Your instructions - What you return must match the listing below line for line, minus its pictures.

Excerpted data Start Marker

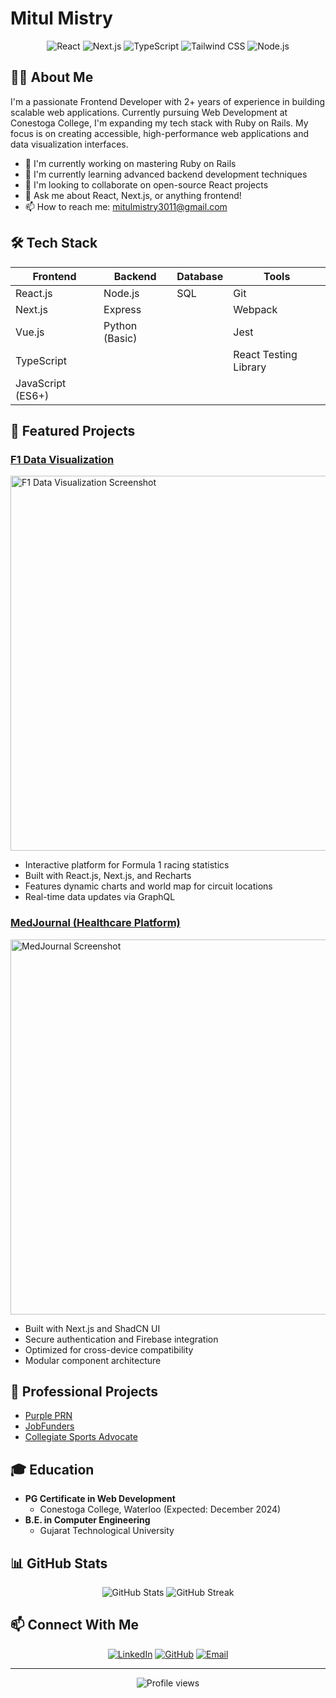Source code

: # Mitul Mistry

<div align="center">
  <img src="https://img.shields.io/badge/-React-61DAFB?style=for-the-badge&logo=react&logoColor=black" alt="React" />
  <img src="https://img.shields.io/badge/-Next.js-000000?style=for-the-badge&logo=next.js&logoColor=white" alt="Next.js" />
  <img src="https://img.shields.io/badge/-TypeScript-3178C6?style=for-the-badge&logo=typescript&logoColor=white" alt="TypeScript" />
  <img src="https://img.shields.io/badge/-Tailwind_CSS-38B2AC?style=for-the-badge&logo=tailwind-css&logoColor=white" alt="Tailwind CSS" />
  <img src="https://img.shields.io/badge/-Node.js-339933?style=for-the-badge&logo=node.js&logoColor=white" alt="Node.js" />
</div>

## 👨‍💻 About Me

I'm a passionate Frontend Developer with 2+ years of experience in building scalable web applications. Currently pursuing Web Development at Conestoga College, I'm expanding my tech stack with Ruby on Rails. My focus is on creating accessible, high-performance web applications and data visualization interfaces.

- 🔭 I'm currently working on mastering Ruby on Rails
- 🌱 I'm currently learning advanced backend development techniques
- 👯 I'm looking to collaborate on open-source React projects
- 💬 Ask me about React, Next.js, or anything frontend!
- 📫 How to reach me: [mitulmistry3011@gmail.com](mailto:mitulmistry3011@gmail.com)

## 🛠 Tech Stack

<div align="center">

| Frontend | Backend | Database | Tools |
|----------|---------|----------|-------|
| React.js | Node.js | SQL | Git |
| Next.js | Express |  | Webpack |
| Vue.js | Python (Basic) |  | Jest |
| TypeScript |  |  | React Testing Library |
| JavaScript (ES6+) |  |  |  |

</div>

## 🌟 Featured Projects

### [F1 Data Visualization](https://github.com/LutiM30/f1)
<img src="https://via.placeholder.com/600x300.png?text=F1+Data+Visualization" width="600" alt="F1 Data Visualization Screenshot" />

- Interactive platform for Formula 1 racing statistics
- Built with React.js, Next.js, and Recharts
- Features dynamic charts and world map for circuit locations
- Real-time data updates via GraphQL

### [MedJournal (Healthcare Platform)](https://github.com/LutiM30/medjournal-frontend)
<img src="https://via.placeholder.com/600x300.png?text=MedJournal" width="600" alt="MedJournal Screenshot" />

- Built with Next.js and ShadCN UI
- Secure authentication and Firebase integration
- Optimized for cross-device compatibility
- Modular component architecture

## 💼 Professional Projects

- [Purple PRN](https://purpleprn.com/)
- [JobFunders](https://www.jobfunders.com/nl/)
- [Collegiate Sports Advocate](http://www.collegiatesportsadvocate.com/)

## 🎓 Education

- **PG Certificate in Web Development**
  - Conestoga College, Waterloo (Expected: December 2024)
- **B.E. in Computer Engineering**
  - Gujarat Technological University

## 📊 GitHub Stats

<div align="center">
  <img src="https://github-readme-stats.vercel.app/api?username=LutiM30&show_icons=true&theme=radical" alt="GitHub Stats" />
  <img src="https://github-readme-streak-stats.herokuapp.com/?user=LutiM30&theme=radical" alt="GitHub Streak" />
</div>

## 📫 Connect With Me

<div align="center">
  
[![LinkedIn](https://img.shields.io/badge/LinkedIn-0077B5?style=for-the-badge&logo=linkedin&logoColor=white)](https://www.linkedin.com/in/lutim30/)
[![GitHub](https://img.shields.io/badge/GitHub-100000?style=for-the-badge&logo=github&logoColor=white)](https://github.com/LutiM30)
[![Email](https://img.shields.io/badge/Email-D14836?style=for-the-badge&logo=gmail&logoColor=white)](mailto:mitulmistry3011@gmail.com)
  
</div>

---

<div align="center">
  <img src="https://komarev.com/ghpvc/?username=LutiM30&style=flat-square&color=blue" alt="Profile views" />
</div>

Excerpted data End Marker

Written answer -
Source code

: # Mitul Mistry

<div align="center">
  <img src="https://img.shields.io/badge/-React-61DAFB?style=for-the-badge&logo=react&logoColor=black" alt="React" />
  <img src="https://img.shields.io/badge/-Next.js-000000?style=for-the-badge&logo=next.js&logoColor=white" alt="Next.js" />
  <img src="https://img.shields.io/badge/-TypeScript-3178C6?style=for-the-badge&logo=typescript&logoColor=white" alt="TypeScript" />
  <img src="https://img.shields.io/badge/-Tailwind_CSS-38B2AC?style=for-the-badge&logo=tailwind-css&logoColor=white" alt="Tailwind CSS" />
  <img src="https://img.shields.io/badge/-Node.js-339933?style=for-the-badge&logo=node.js&logoColor=white" alt="Node.js" />
</div>

## 👨‍💻 About Me

I'm a passionate Frontend Developer with 2+ years of experience in building scalable web applications. Currently pursuing Web Development at Conestoga College, I'm expanding my tech stack with Ruby on Rails. My focus is on creating accessible, high-performance web applications and data visualization interfaces.

- 🔭 I'm currently working on mastering Ruby on Rails
- 🌱 I'm currently learning advanced backend development techniques
- 👯 I'm looking to collaborate on open-source React projects
- 💬 Ask me about React, Next.js, or anything frontend!
- 📫 How to reach me: [mitulmistry3011@gmail.com](mailto:mitulmistry3011@gmail.com)

## 🛠 Tech Stack

<div align="center">

| Frontend | Backend | Database | Tools |
|----------|---------|----------|-------|
| React.js | Node.js | SQL | Git |
| Next.js | Express |  | Webpack |
| Vue.js | Python (Basic) |  | Jest |
| TypeScript |  |  | React Testing Library |
| JavaScript (ES6+) |  |  |  |

</div>

## 🌟 Featured Projects

### [F1 Data Visualization](https://github.com/LutiM30/f1)
<img src="https://via.placeholder.com/600x300.png?text=F1+Data+Visualization" width="600" alt="F1 Data Visualization Screenshot" />

- Interactive platform for Formula 1 racing statistics
- Built with React.js, Next.js, and Recharts
- Features dynamic charts and world map for circuit locations
- Real-time data updates via GraphQL

### [MedJournal (Healthcare Platform)](https://github.com/LutiM30/medjournal-frontend)
<img src="https://via.placeholder.com/600x300.png?text=MedJournal" width="600" alt="MedJournal Screenshot" />

- Built with Next.js and ShadCN UI
- Secure authentication and Firebase integration
- Optimized for cross-device compatibility
- Modular component architecture

## 💼 Professional Projects

- [Purple PRN](https://purpleprn.com/)
- [JobFunders](https://www.jobfunders.com/nl/)
- [Collegiate Sports Advocate](http://www.collegiatesportsadvocate.com/)

## 🎓 Education

- **PG Certificate in Web Development**
  - Conestoga College, Waterloo (Expected: December 2024)
- **B.E. in Computer Engineering**
  - Gujarat Technological University

## 📊 GitHub Stats

<div align="center">
  <img src="https://github-readme-stats.vercel.app/api?username=LutiM30&show_icons=true&theme=radical" alt="GitHub Stats" />
  <img src="https://github-readme-streak-stats.herokuapp.com/?user=LutiM30&theme=radical" alt="GitHub Streak" />
</div>

## 📫 Connect With Me

<div align="center">
  
[![LinkedIn](https://img.shields.io/badge/LinkedIn-0077B5?style=for-the-badge&logo=linkedin&logoColor=white)](https://www.linkedin.com/in/lutim30/)
[![GitHub](https://img.shields.io/badge/GitHub-100000?style=for-the-badge&logo=github&logoColor=white)](https://github.com/LutiM30)
[![Email](https://img.shields.io/badge/Email-D14836?style=for-the-badge&logo=gmail&logoColor=white)](mailto:mitulmistry3011@gmail.com)
  
</div>

---

<div align="center">
  <img src="https://komarev.com/ghpvc/?username=LutiM30&style=flat-square&color=blue" alt="Profile views" />
</div>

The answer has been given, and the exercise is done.